- **YOUR ASSIGNMENT**
Where a line of the entries holds the string "request", copy that line.

(Pictures paired with source code)
--- START ---
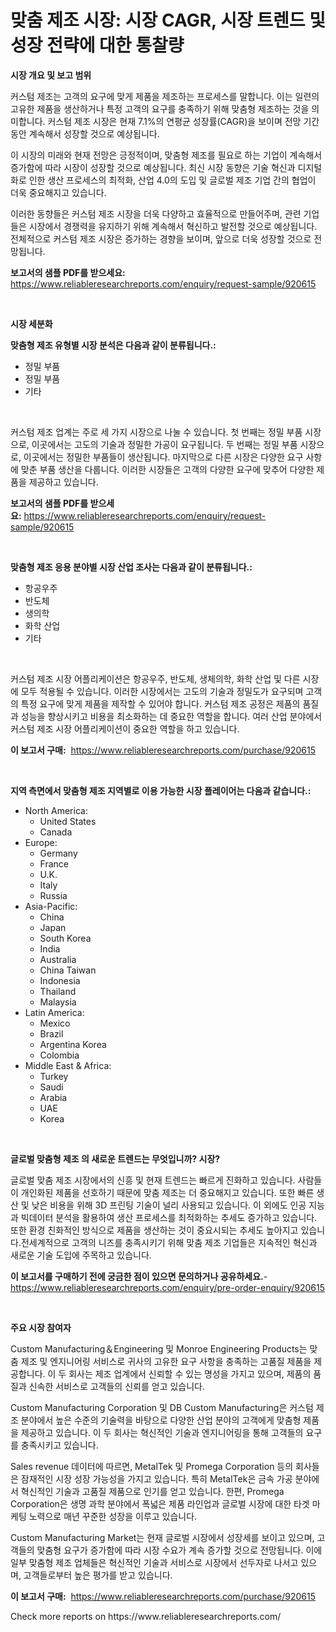 <p><h1>맞춤 제조 시장: 시장 CAGR, 시장 트렌드 및 성장 전략에 대한 통찰량</h1></p><p><strong>시장 개요 및 보고 범위</strong></p>
<p><p>커스텀 제조는 고객의 요구에 맞게 제품을 제조하는 프로세스를 말합니다. 이는 일련의 고유한 제품을 생산하거나 특정 고객의 요구를 충족하기 위해 맞춤형 제조하는 것을 의미합니다. 커스텀 제조 시장은 현재 7.1%의 연평균 성장률(CAGR)을 보이며 전망 기간 동안 계속해서 성장할 것으로 예상됩니다.</p><p>이 시장의 미래와 현재 전망은 긍정적이며, 맞춤형 제조를 필요로 하는 기업이 계속해서 증가함에 따라 시장이 성장할 것으로 예상됩니다. 최신 시장 동향은 기술 혁신과 디지털화로 인한 생산 프로세스의 최적화, 산업 4.0의 도입 및 글로벌 제조 기업 간의 협업이 더욱 중요해지고 있습니다.</p><p>이러한 동향들은 커스텀 제조 시장을 더욱 다양하고 효율적으로 만들어주며, 관련 기업들은 시장에서 경쟁력을 유지하기 위해 계속해서 혁신하고 발전할 것으로 예상됩니다. 전체적으로 커스텀 제조 시장은 증가하는 경향을 보이며, 앞으로 더욱 성장할 것으로 전망됩니다.</p></p>
<p><strong>보고서의 샘플 PDF를 받으세요:</strong> <a href="https://www.reliableresearchreports.com/enquiry/request-sample/920615">https://www.reliableresearchreports.com/enquiry/request-sample/920615</a></p>
<p>&nbsp;</p>
<p><strong>시장 세분화</strong></p>
<p><strong>맞춤형 제조 유형별 시장 분석은 다음과 같이 분류됩니다.:</strong></p>
<p><ul><li>정밀 부품</li><li>정밀 부품</li><li>기타</li></ul></p>
<p>&nbsp;</p>
<p><p>커스텀 제조 업계는 주로 세 가지 시장으로 나눌 수 있습니다. 첫 번째는 정밀 부품 시장으로, 이곳에서는 고도의 기술과 정밀한 가공이 요구됩니다. 두 번째는 정밀 부품 시장으로, 이곳에서는 정밀한 부품들이 생산됩니다. 마지막으로 다른 시장은 다양한 요구 사항에 맞춘 부품 생산을 다룹니다. 이러한 시장들은 고객의 다양한 요구에 맞추어 다양한 제품을 제공하고 있습니다.</p></p>
<p><strong>보고서의 샘플 PDF를 받으세요:</strong>&nbsp;<a href="https://www.reliableresearchreports.com/enquiry/request-sample/920615">https://www.reliableresearchreports.com/enquiry/request-sample/920615</a></p>
<p>&nbsp;</p>
<p><strong> 맞춤형 제조 응용 분야별 시장 산업 조사는 다음과 같이 분류됩니다.:</strong></p>
<p><ul><li>항공우주</li><li>반도체</li><li>생의학</li><li>화학 산업</li><li>기타</li></ul></p>
<p>&nbsp;</p>
<p><p>커스텀 제조 시장 어플리케이션은 항공우주, 반도체, 생체의학, 화학 산업 및 다른 시장에 모두 적용될 수 있습니다. 이러한 시장에서는 고도의 기술과 정밀도가 요구되며 고객의 특정 요구에 맞게 제품을 제작할 수 있어야 합니다. 커스텀 제조 공정은 제품의 품질과 성능을 향상시키고 비용을 최소화하는 데 중요한 역할을 합니다. 여러 산업 분야에서 커스텀 제조 시장 어플리케이션이 중요한 역할을 하고 있습니다.</p></p>
<p><strong>이 보고서 구매:</strong>&nbsp; <a href="https://www.reliableresearchreports.com/purchase/920615">https://www.reliableresearchreports.com/purchase/920615</a></p>
<p>&nbsp;</p>
<p><strong>지역 측면에서 맞춤형 제조 지역별로 이용 가능한 시장 플레이어는 다음과 같습니다.:</strong></p>
<p><ul>
    <li>
        North America:
        <ul>
            <li>United States</li>
            <li>Canada</li>
        </ul>
    </li>
    <li>
        Europe:
        <ul>
            <li>Germany</li>
            <li>France</li>
            <li>U.K.</li>
            <li>Italy</li>
            <li>Russia</li>
        </ul>
    </li>
    <li>
        Asia-Pacific:
        <ul>
            <li>China</li>
            <li>Japan</li>
            <li>South Korea</li>
            <li>India</li>
            <li>Australia</li>
            <li>China Taiwan</li>
            <li>Indonesia</li>
            <li>Thailand</li>
            <li>Malaysia</li>
        </ul>
    </li>
    <li>
        Latin America:
        <ul>
            <li>Mexico</li>
            <li>Brazil</li>
            <li>Argentina Korea</li>
            <li>Colombia</li>
        </ul>
    </li>
    <li>
        Middle East & Africa:
        <ul>
            <li>Turkey</li>
            <li>Saudi</li>
            <li>Arabia</li>
            <li>UAE</li>
            <li>Korea</li>
        </ul>
    </li>
    </ul></p>
<p>&nbsp;</p>
<p><strong>글로벌 맞춤형 제조 의 새로운 트렌드는 무엇입니까? 시장?</strong></p>
<p><p>글로벌 맞춤 제조 시장에서의 신흥 및 현재 트렌드는 빠르게 진화하고 있습니다. 사람들이 개인화된 제품을 선호하기 때문에 맞춤 제조는 더 중요해지고 있습니다. 또한 빠른 생산 및 낮은 비용을 위해 3D 프린팅 기술이 널리 사용되고 있습니다. 이 외에도 인공 지능과 빅데이터 분석을 활용하여 생산 프로세스를 최적화하는 추세도 증가하고 있습니다. 또한 환경 친화적인 방식으로 제품을 생산하는 것이 중요시되는 추세도 높아지고 있습니다.전세계적으로 고객의 니즈를 충족시키기 위해 맞춤 제조 기업들은 지속적인 혁신과 새로운 기술 도입에 주목하고 있습니다.</p></p>
<p><strong>이 보고서를 구매하기 전에 궁금한 점이 있으면 문의하거나 공유하세요.</strong>- <a href="https://www.reliableresearchreports.com/enquiry/pre-order-enquiry/920615">https://www.reliableresearchreports.com/enquiry/pre-order-enquiry/920615</a></p>
<p>&nbsp;</p>
<p><strong>주요 시장 참여자</strong></p>
<p><p>Custom Manufacturing＆Engineering 및 Monroe Engineering Products는 맞춤 제조 및 엔지니어링 서비스로 귀사의 고유한 요구 사항을 충족하는 고품질 제품을 제공합니다. 이 두 회사는 제조 업계에서 신뢰할 수 있는 명성을 가지고 있으며, 제품의 품질과 신속한 서비스로 고객들의 신뢰를 얻고 있습니다. </p><p>Custom Manufacturing Corporation 및 DB Custom Manufacturing은 커스텀 제조 분야에서 높은 수준의 기술력을 바탕으로 다양한 산업 분야의 고객에게 맞춤형 제품을 제공하고 있습니다. 이 두 회사는 혁신적인 기술과 엔지니어링을 통해 고객들의 요구를 충족시키고 있습니다.</p><p>Sales revenue 데이터에 따르면, MetalTek 및 Promega Corporation 등의 회사들은 잠재적인 시장 성장 가능성을 가지고 있습니다. 특히 MetalTek은 금속 가공 분야에서 혁신적인 기술과 고품질 제품으로 인기를 얻고 있습니다. 한편, Promega Corporation은 생명 과학 분야에서 폭넓은 제품 라인업과 글로벌 시장에 대한 타겟 마케팅 노력으로 매년 꾸준한 성장을 이루고 있습니다.</p><p>Custom Manufacturing Market는 현재 글로벌 시장에서 성장세를 보이고 있으며, 고객들의 맞춤형 요구가 증가함에 따라 시장 수요가 계속 증가할 것으로 전망됩니다. 이에 일부 맞춤형 제조 업체들은 혁신적인 기술과 서비스로 시장에서 선두자로 나서고 있으며, 고객들로부터 높은 평가를 받고 있습니다.</p></p>
<p><strong>이 보고서 구매:</strong>&nbsp;&nbsp;<a href="https://www.reliableresearchreports.com/purchase/920615">https://www.reliableresearchreports.com/purchase/920615</a></p>
<p>Check more reports on https://www.reliableresearchreports.com/</p>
--- END ---
- **ANSWER BOX**
<p><strong>보고서의 샘플 PDF를 받으세요:</strong> <a href="https://www.reliableresearchreports.com/enquiry/request-sample/920615">https://www.reliableresearchreports.com/enquiry/request-sample/920615</a></p>
<p><strong>보고서의 샘플 PDF를 받으세요:</strong>&nbsp;<a href="https://www.reliableresearchreports.com/enquiry/request-sample/920615">https://www.reliableresearchreports.com/enquiry/request-sample/920615</a></p>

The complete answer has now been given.